(Provided entries):
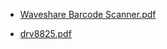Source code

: - [Waveshare Barcode Scanner.pdf](https://github.com/SheepSupreme/AKS/files/12557984/Waveshare.Barcode.Scanner.pdf)

- [drv8825.pdf](https://github.com/SheepSupreme/AKS/files/12558871/drv8825.pdf)
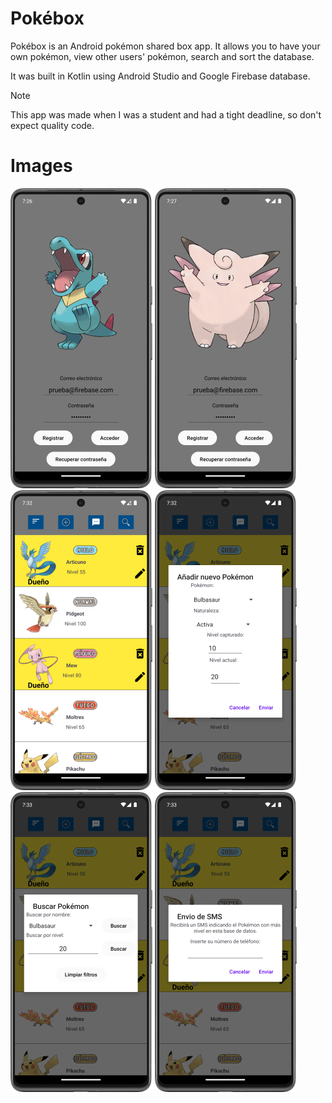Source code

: # Pokébox
Pokébox is an Android pokémon shared box app. It allows you to have your own pokémon, view other users' pokémon, search and sort the database.

It was built in Kotlin using Android Studio and Google Firebase database.

> [!NOTE]  
> This app was made when I was a student and had a tight deadline, so don't expect quality code.

# Images

![image](.github/media/pokebox_01.png)
![image](.github/media/pokebox_02.png)
![image](.github/media/pokebox_03.png)
![image](.github/media/pokebox_04.png)
![image](.github/media/pokebox_05.png)
![image](.github/media/pokebox_06.png)
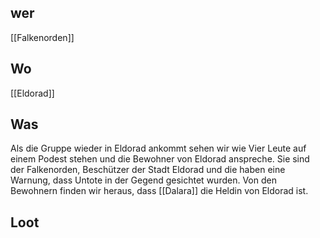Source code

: ## wer
[[Falkenorden]]

## Wo
[[Eldorad]]

## Was
Als die Gruppe wieder in Eldorad ankommt sehen wir wie Vier Leute auf einem Podest stehen und die Bewohner von Eldorad anspreche. Sie sind der Falkenorden, Beschützer der Stadt Eldorad und die haben eine Warnung, dass Untote in der Gegend gesichtet wurden.  Von den Bewohnern finden wir heraus, dass [[Dalara]] die Heldin von Eldorad ist. 

## Loot
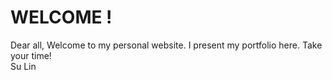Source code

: # WELCOME !
   Dear all,
   Welcome to my personal website. I present my portfolio here. Take your time!  
   Su Lin
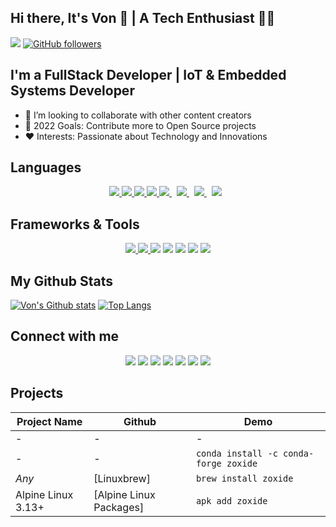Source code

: ## Hi there, It's Von 👋 | A Tech Enthusiast 🧑‍💻

![](https://komarev.com/ghpvc/?username=vonshirco&style=plastic)
[![GitHub followers](https://img.shields.io/github/followers/vonshirco?style=social&label=Followers&maxAge=2592000)](https://github.com/vonshirco?tab=followers)

## I'm a FullStack Developer | IoT & Embedded Systems Developer

- 👯 I’m looking to collaborate with other content creators
- 🥅 2022 Goals: Contribute more to Open Source projects
- ❤️ Interests: Passionate about Technology and Innovations

## Languages

<p align="center"> 
<!--      -->
    <a href="https://www.python.org" target="_blank"> <img src="https://img.icons8.com/color/48/000000/python.png"/> </a> 
    <a href="https://www.w3.org/html/" target="_blank"> <img src="https://img.icons8.com/color/48/000000/html-5.png"/> </a> 
    <a href="https://www.w3schools.com/css/" target="_blank"> <img src="https://img.icons8.com/color/48/000000/css3.png"/> </a> 
    <a href="https://developer.mozilla.org/en-US/docs/Web/JavaScript" target="_blank"> <img src="https://img.icons8.com/color/48/000000/javascript.png"/> </a>
    <a style="padding-right:8px;" href="https://www.php.net/" target="_blank"> <img src="https://img.icons8.com/color/48/000000/php.png"/> </a>
    <a style="padding-right:8px;" href="https://www.mysql.com/" target="_blank"> <img src="https://img.icons8.com/fluent/50/000000/mysql-logo.png"/> </a>
    <a style="padding-right:8px;" href="https://www.cprogramming.com/" target="_blank"> <img src="https://img.icons8.com/color/48/000000/c-programming.png"/> </a>
    <a style="padding-right:8px;" href="https://www.cplusplus.com/" target="_blank"> <img src="https://img.icons8.com/color/48/000000/c-plus-plus-logo.png"/> </a>
</p>

## Frameworks & Tools

<p align="center">
    <a href="https://reactjs.org/" target="_blank"> <img src="https://img.icons8.com/color/48/000000/react-native.png"/> </a>
    <a href="https://getbootstrap.com" target="_blank"> <img src="https://img.icons8.com/color/48/000000/bootstrap.png"/> </a>
    <a href="https://aws.amazon.com/"><img src="https://img.icons8.com/color/48/000000/amazon-web-services.png"/></a>
    <a href="https://console.cloud.google.com/"><img src="https://img.icons8.com/color/48/000000/google-cloud.png"/></a>
    <a href="https://www.linux.org/"><img src="https://img.icons8.com/color/48/000000/linux.png"/></a>
    <a href="https://www.arduino.cc/"><img src="https://img.icons8.com/color/48/fff/arduino.png"/></a>
    <a href="https://git-scm.com/"><img src="https://img.icons8.com/color/48/fff/git.png"/></a>
</p>

## My Github Stats

[![Von's Github stats](https://github-readme-stats.vercel.app/api?username=vonshirco&count_private=true&show_icons=true&theme=react&hide_border=true&bg_color=0D1117)](https://github.com/vonshirco/github-readme-stats)
[![Top Langs](https://github-readme-stats.vercel.app/api/top-langs/?username=vonshirco&layout=compact&theme=react&hide_border=true&bg_color=0D1117)](https://github.com/anuraghazra/github-readme-stats)


## Connect with me

<p align="center">
     <a href="https://api.whatsapp.com/send/?phone=255784030683&text&app_absent=0" target="_blank"><img src="https://img.icons8.com/color/48/000000/whatsapp.png"/></a>
    <a href="https://www.linkedin.com/" target="_blank"><img src="https://img.icons8.com/color/48/000000/linkedin.png"/></a>
    <a href="https://twitter.com/" target="_blank"><img src="https://img.icons8.com/fluency/48/000000/twitter.png"></a>
    <a href="https://instagram.com/" target="_blank"><img src="https://img.icons8.com/fluency/48/000000/instagram-new.png"></a>
    <a href="https://www.facebook.com/" target="_blank"><img src="https://img.icons8.com/fluency/48/000000/facebook-new.png"/></a>
    <a href="https://join.slack.com/t/frontendmentor/shared_invite/zt-12n9c8i9i-k0VAj7WkurceDTMppk1hAw" target="_blank"><img src="https://img.icons8.com/color/48/000000/slack-new.png"></a>
    <a href="https://discord.gg/CnZ3hsJwCB" target="_blank"><img src="https://img.icons8.com/color-glass/48/000000/discord-logo.png"/></a>
</p>

## Projects

| Project Name                         | Github                                      | Demo                                                                 |
| -------------------------------------| --------------------------------------------| ---------------------------------------------------------------------|
| -                                    | -                                           | -                                                                    |
| -                                    | -                                           | `conda install -c conda-forge zoxide`                                |
| *Any*                                | [Linuxbrew]                                 | `brew install zoxide`                                                |
| Alpine Linux 3.13+                   | [Alpine Linux Packages]                     | `apk add zoxide`                                                     |

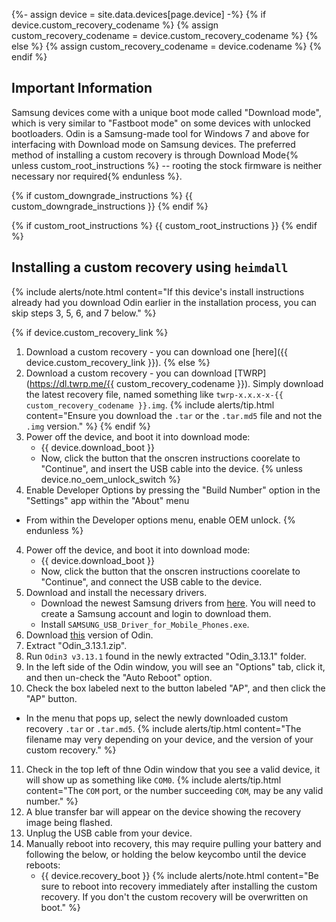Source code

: {%- assign device = site.data.devices[page.device] -%}
{% if device.custom_recovery_codename %}
{% assign custom_recovery_codename = device.custom_recovery_codename %}
{% else %}
{% assign custom_recovery_codename = device.codename %}
{% endif %}

## Important Information

Samsung devices come with a unique boot mode called "Download mode", which is very similar to "Fastboot mode" on some devices with unlocked bootloaders.
Odin is a Samsung-made tool for Windows 7 and above for interfacing with Download mode on Samsung devices.
The preferred method of installing a custom recovery is through Download Mode{% unless custom_root_instructions %} -- rooting the stock firmware is neither necessary nor required{% endunless %}.

{% if custom_downgrade_instructions %}
{{ custom_downgrade_instructions }}
{% endif %}

{% if custom_root_instructions %}
{{ custom_root_instructions }}
{% endif %}

## Installing a custom recovery using `heimdall`

{% include alerts/note.html content="If this device's install instructions already had you download Odin earlier in the installation process, you can skip steps 3, 5, 6, and 7 below." %}

{% if device.custom_recovery_link %}
1. Download a custom recovery - you can download one [here]({{ device.custom_recovery_link }}).
{% else %}
1. Download a custom recovery - you can download [TWRP](https://dl.twrp.me/{{ custom_recovery_codename }}). Simply download the latest recovery file, named something like `twrp-x.x.x-x-{{ custom_recovery_codename }}.img`.
{% include alerts/tip.html content="Ensure you download the `.tar` or the `.tar.md5` file and not the `.img` version." %}
{% endif %}
2. Power off the device, and boot it into download mode:
    * {{ device.download_boot }}
    * Now, click the button that the onscren instructions coorelate to "Continue", and insert the USB cable into the device.
{% unless device.no_oem_unlock_switch %}
3. Enable Developer Options by pressing the "Build Number" option in the "Settings" app within the "About" menu
 * From within the Developer options menu, enable OEM unlock.
{% endunless %}
4. Power off the device, and boot it into download mode:
    * {{ device.download_boot }}
    * Now, click the button that the onscren instructions coorelate to "Continue", and connect the USB cable to the device.
5. Download and install the necessary drivers.
    * Download the newest Samsung drivers from [here](https://developer.samsung.com/mobile/android-usb-driver.html). You will need to create a Samsung account and login to download them.
    * Install `SAMSUNG_USB_Driver_for_Mobile_Phones.exe`.
6. Download [this](https://androidfilehost.com/?fid=4349826312261712202) version of Odin.
7. Extract "Odin_3.13.1.zip".
8. Run `Odin3 v3.13.1` found in the newly  extracted "Odin_3.13.1" folder.
9. In the left side of the Odin window, you will see an "Options" tab, click it, and then un-check the "Auto Reboot" option.
10. Check the box labeled next to the button labeled "AP", and then click the "AP" button.
 * In the menu that pops up, select the newly downloaded custom recovery `.tar` or `.tar.md5`.
  {% include alerts/tip.html content="The filename may very depending on your device, and the version of your custom recovery." %}
11. Check in the top left of thne Odin window that you see a valid device, it will show up as something like `COM0`.
 {% include alerts/tip.html content="The `COM` port, or the number succeeding `COM`, may be any valid number." %}
12. A blue transfer bar will appear on the device showing the recovery image being flashed.
13. Unplug the USB cable from your device.
14. Manually reboot into recovery, this may require pulling your battery and following the below, or holding the below keycombo until the device reboots:
    * {{ device.recovery_boot }}
    {% include alerts/note.html content="Be sure to reboot into recovery immediately after installing the custom recovery. If you don't the custom recovery will be overwritten on boot." %}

(Task objective):
Return each line above where the word "below" shows up.

(Result of this task):
{% include alerts/note.html content="If this device's install instructions already had you download Odin earlier in the installation process, you can skip steps 3, 5, 6, and 7 below." %}
14. Manually reboot into recovery, this may require pulling your battery and following the below, or holding the below keycombo until the device reboots:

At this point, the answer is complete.